“Modern slavery doesn’t happen only in warzones. It exists in areas of both darkness and plain sight of people all over the world – even at sea … there are many, many stories … where unscrupulous fishermen use the isolation of the sea to hide their crimes … And the reasons aren’t hard to figure out. When criminals are able to turn a profit in an illegal fishing market, they’ll go after as many fish as possible. …the more labor they have on board, the larger their catches will be. The economic incentives are there, which is precisely why illegal, unregulated, and unreported fishing practices have grown into a $20 billion a year industry.”
-- Secretary of State John Kerry, Remarks at the 2016 Trafficking in Persons Report Ceremony
Working at the nexus of business and human rights, USAID’s Supply Unchained initiative is leveraging partnerships, technology, and empowering workers to create a new model for identifying and preventing human trafficking cases in the lowest tiers of global supply chains.
In recent years, global efforts to stop Illegal, Unreported and Unregulated (IUU) fishing have accelerated, with the Port State Measures Agreement, an international treaty which specifically addresses IUU fishing, entering into force in 2016 and the inception of the Our Ocean Conference in 2014, a global event focused on ocean conservation. The third annual Our Ocean Conference is hosted this year by the U.S. government, and for the first time, there will be a side event on labor trafficking in the fishing industry. The increased focus of governments and industry on tackling both IUU fishing and labor trafficking, and rising consumer demand for legally caught and forced labor-free fish, has sparked traceability initiatives such as Supply Unchained that address violations of both environmental and labor standards in the global supply chain. This infusion of energy and resources into programs dedicated to addressing IUU fishing and labor trafficking has created an unprecedented opportunity for concerned stakeholders to make significant progress in increasing visibility in the supply chain, which will help eradicate forced labor in the fishing industry and protect the ocean from irreversible harm.

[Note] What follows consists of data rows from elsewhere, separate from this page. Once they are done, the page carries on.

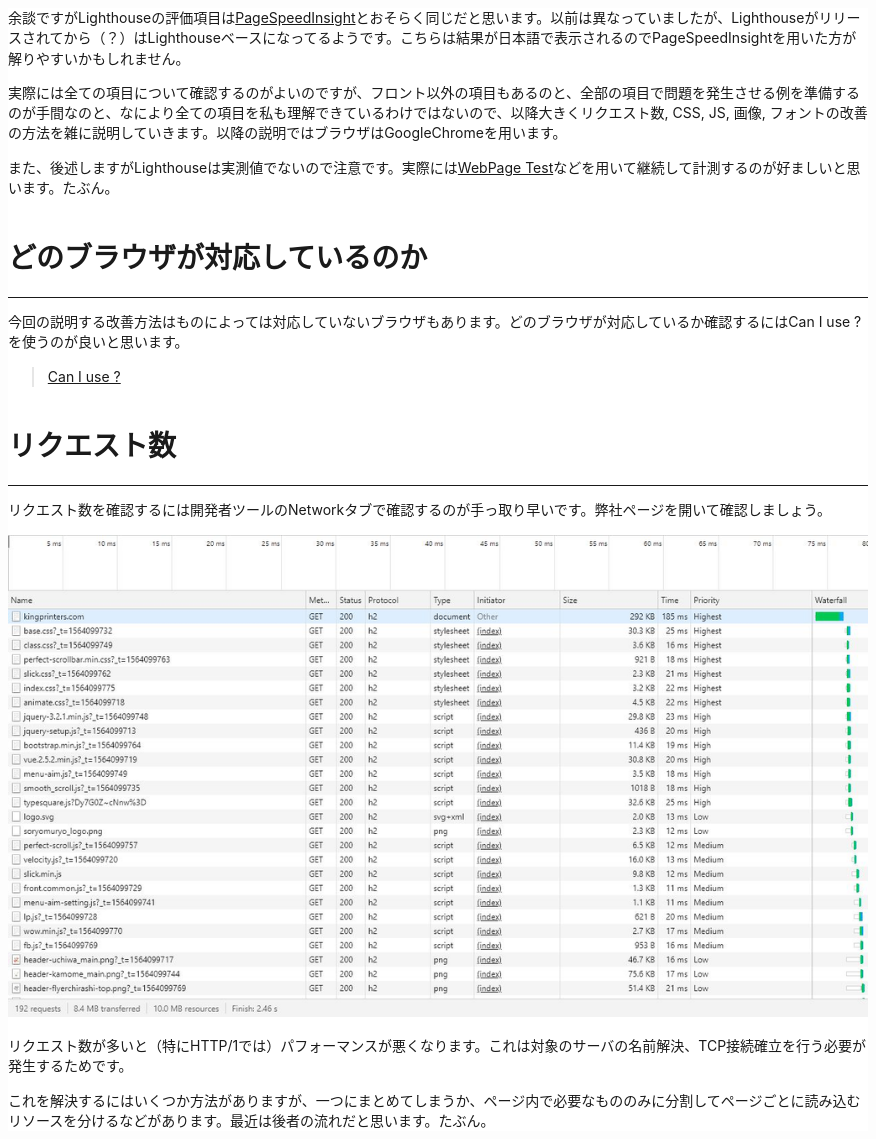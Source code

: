 余談ですがLighthouseの評価項目は[PageSpeedInsight](https://developers.google.com/speed/pagespeed/insights/?hl=ja)とおそらく同じだと思います。以前は異なっていましたが、Lighthouseがリリースされてから（？）はLighthouseベースになってるようです。こちらは結果が日本語で表示されるのでPageSpeedInsightを用いた方が解りやすいかもしれません。

実際には全ての項目について確認するのがよいのですが、フロント以外の項目もあるのと、全部の項目で問題を発生させる例を準備するのが手間なのと、なにより全ての項目を私も理解できているわけではないので、以降大きくリクエスト数, CSS, JS, 画像, フォントの改善の方法を雑に説明していきます。以降の説明ではブラウザはGoogleChromeを用います。

また、後述しますがLighthouseは実測値でないので注意です。実際には[WebPage Test](https://www.webpagetest.org)などを用いて継続して計測するのが好ましいと思います。たぶん。

# どのブラウザが対応しているのか
---

今回の説明する改善方法はものによっては対応していないブラウザもあります。どのブラウザが対応しているか確認するにはCan I use ?を使うのが良いと思います。

> [Can I use ?](https://caniuse.com/)

# リクエスト数
---

リクエスト数を確認するには開発者ツールのNetworkタブで確認するのが手っ取り早いです。弊社ページを開いて確認しましょう。

![](./images/request1.jpg)

リクエスト数が多いと（特にHTTP/1では）パフォーマンスが悪くなります。これは対象のサーバの名前解決、TCP接続確立を行う必要が発生するためです。

これを解決するにはいくつか方法がありますが、一つにまとめてしまうか、ページ内で必要なもののみに分割してページごとに読み込むリソースを分けるなどがあります。最近は後者の流れだと思います。たぶん。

There are an estimated three to four million migrant workers in Thailand, most from Burma, Laos, and Cambodia, according to the U.S. Department of State’s 2016 Trafficking in Persons Report.
Trafficking in the fishing industry remains a significant concern. Thai, Burmese, Cambodian and Indonesian boys and men are subject to forced labor on Thai and foreign-owned fishing vessels. Some fishers remain at sea for several years, are paid very little or irregularly, work excessive hours with no rest breaks, and are drugged, beaten, and even killed. Seafood supply chains are extensive and thus effective law enforcement on the high seas remains challenging from both a legal and practical perspective. As a result, fishers often remain entirely invisible in complex supply chains.
The International Labor Rights Forum (ILRF) believes Thailand is well positioned to explore how satellite-based vessel tracking technology can further efforts to combat human trafficking in the global fishing industry. Thailand continues to face significant pressure from both governments and businesses to address widespread human trafficking on Thai-flagged vessels. ILRF’s innovative project, Stop Trafficking by Sea, will explore ways to harness vessel tracking technology to assess and reduce human trafficking risks in the Thai fishing industry.
The project will first work with human rights, labor and environmental groups to identify indicators of forced labor that would be most relevant and feasible for tracking labor trafficking at sea. The project will also map data sources that could provide reliable information to assess indicators of forced labor.
For project partners, this presents an opportunity to increase visibility into what workers experience on fishing vessels. Global Fishing Watch (GFW) has designed an interactive web tool to show all of the trackable fishing activity in the ocean via a global feed of vessel locations extracted from Automatic Identification System (AIS) tracking data. In the course of our project, GFW will ascertain vessel locations by satellite and terrestrial receivers, revealing the movement of vessels over time. The Stop Trafficking by Sea project will also explore the utility of such vessel data for worker organizations and industry actors to assess risks of labor trafficking in the fishing industry.
Supply Unchained is a pioneering initiative supported by USAID’s Center for Democracy, Human Rights and Governance. Supply Unchained seeks to better identify and counter human trafficking in global supply chains.